CHARLESTON, WV (WOAY) – Four West Virginians are among the 215 educators honored nationally with the 2017-18 Presidential Award for Excellence in Mathematics and Science Teaching (PAEMST). President Donald J. Trump announced the recipients of this award as well as the Presidential Award for Excellence in Science, Mathematics and Engineering Mentoring (PAESMEM) today, and he will host the awardees this week at a White House ceremony.
The West Virginia recipients are Erika Klose, West Virginia Department of Education Office of Middle and Secondary Learning assistant director and formerly of Winfield Middle School, Putnam County; Craig Mason, New Martinsville School, Wetzel County; Jaime Pettit, Moundsville Middle School, Marshall County; and Allison Shriver, Bradley Elementary School, Raleigh County.
The PAEMST represents the highest honor bestowed by the U.S. government specifically for k-12 mathematics and science teaching.

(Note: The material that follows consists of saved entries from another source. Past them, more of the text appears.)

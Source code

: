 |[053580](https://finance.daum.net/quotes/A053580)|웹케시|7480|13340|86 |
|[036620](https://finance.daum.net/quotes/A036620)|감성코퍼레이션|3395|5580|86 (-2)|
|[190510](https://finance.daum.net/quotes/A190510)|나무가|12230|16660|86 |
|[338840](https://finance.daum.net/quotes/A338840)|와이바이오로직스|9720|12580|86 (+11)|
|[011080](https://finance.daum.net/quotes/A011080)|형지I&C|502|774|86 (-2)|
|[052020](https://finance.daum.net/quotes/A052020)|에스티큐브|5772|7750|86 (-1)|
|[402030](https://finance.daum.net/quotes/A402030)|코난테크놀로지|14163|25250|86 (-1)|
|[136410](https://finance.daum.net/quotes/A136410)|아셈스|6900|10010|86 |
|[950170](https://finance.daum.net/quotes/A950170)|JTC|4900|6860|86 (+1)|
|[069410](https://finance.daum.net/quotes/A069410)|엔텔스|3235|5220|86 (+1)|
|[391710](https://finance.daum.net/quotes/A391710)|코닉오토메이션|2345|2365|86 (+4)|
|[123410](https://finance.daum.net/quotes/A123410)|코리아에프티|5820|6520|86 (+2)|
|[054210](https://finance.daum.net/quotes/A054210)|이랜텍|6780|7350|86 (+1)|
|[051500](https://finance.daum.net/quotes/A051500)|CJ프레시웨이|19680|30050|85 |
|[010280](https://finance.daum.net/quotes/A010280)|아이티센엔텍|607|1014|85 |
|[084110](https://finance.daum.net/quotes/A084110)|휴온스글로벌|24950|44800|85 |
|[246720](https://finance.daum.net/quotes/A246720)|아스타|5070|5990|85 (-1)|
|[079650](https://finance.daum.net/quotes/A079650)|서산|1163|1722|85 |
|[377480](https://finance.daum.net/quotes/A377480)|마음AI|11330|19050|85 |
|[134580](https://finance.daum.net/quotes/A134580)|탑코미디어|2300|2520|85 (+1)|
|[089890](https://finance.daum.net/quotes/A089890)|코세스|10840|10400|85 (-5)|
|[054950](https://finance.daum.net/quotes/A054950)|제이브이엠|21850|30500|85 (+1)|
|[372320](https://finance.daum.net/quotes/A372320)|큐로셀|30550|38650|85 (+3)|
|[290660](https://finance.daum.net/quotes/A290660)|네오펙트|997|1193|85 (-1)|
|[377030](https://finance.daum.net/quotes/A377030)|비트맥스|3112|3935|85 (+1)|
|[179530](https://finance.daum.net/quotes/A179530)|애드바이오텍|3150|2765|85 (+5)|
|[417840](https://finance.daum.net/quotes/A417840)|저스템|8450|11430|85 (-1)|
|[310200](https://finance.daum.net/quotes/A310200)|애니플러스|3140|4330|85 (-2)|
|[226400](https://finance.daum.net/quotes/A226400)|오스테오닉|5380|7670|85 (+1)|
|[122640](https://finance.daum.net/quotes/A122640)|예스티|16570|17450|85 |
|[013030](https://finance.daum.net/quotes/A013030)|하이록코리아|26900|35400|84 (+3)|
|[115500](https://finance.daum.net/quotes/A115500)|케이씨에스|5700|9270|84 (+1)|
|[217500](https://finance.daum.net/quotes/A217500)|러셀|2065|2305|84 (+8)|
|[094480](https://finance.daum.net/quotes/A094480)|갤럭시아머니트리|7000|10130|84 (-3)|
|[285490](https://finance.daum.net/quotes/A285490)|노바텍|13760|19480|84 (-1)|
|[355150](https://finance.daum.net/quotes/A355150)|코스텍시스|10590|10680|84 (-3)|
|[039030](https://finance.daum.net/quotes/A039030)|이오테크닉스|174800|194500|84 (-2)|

“West Virginia continues to pursue high-quality teaching that leads to exceptional student learning and achievement. These educators model effective and innovative instruction and I am honored they teach in our state,” said West Virginia Superintendent of Schools Dr. Steven L. Paine. “They have dedicated themselves and their careers to the children of West Virginia, and because of them, hundreds of our children will be exposed to math and science instruction that is second to none.”
The White House Office of Science and Technology Policy works in conjunction with the National Science Foundation (NSF) to honor those who are preparing the next generation of STEM professionals and leaders. Awardees demonstrate depth and breadth of content knowledge and an ability to address a broad range of learners’ needs. The PAESMEM is the highest honor given to mentors by the White House, recognizing those who serve a critical support role in and outside of the classroom.
In addition to attending the recognition ceremony, each Presidential Award recipient will attend a series of professional development activities in Washington and receives $10,000 from the National Science Foundation.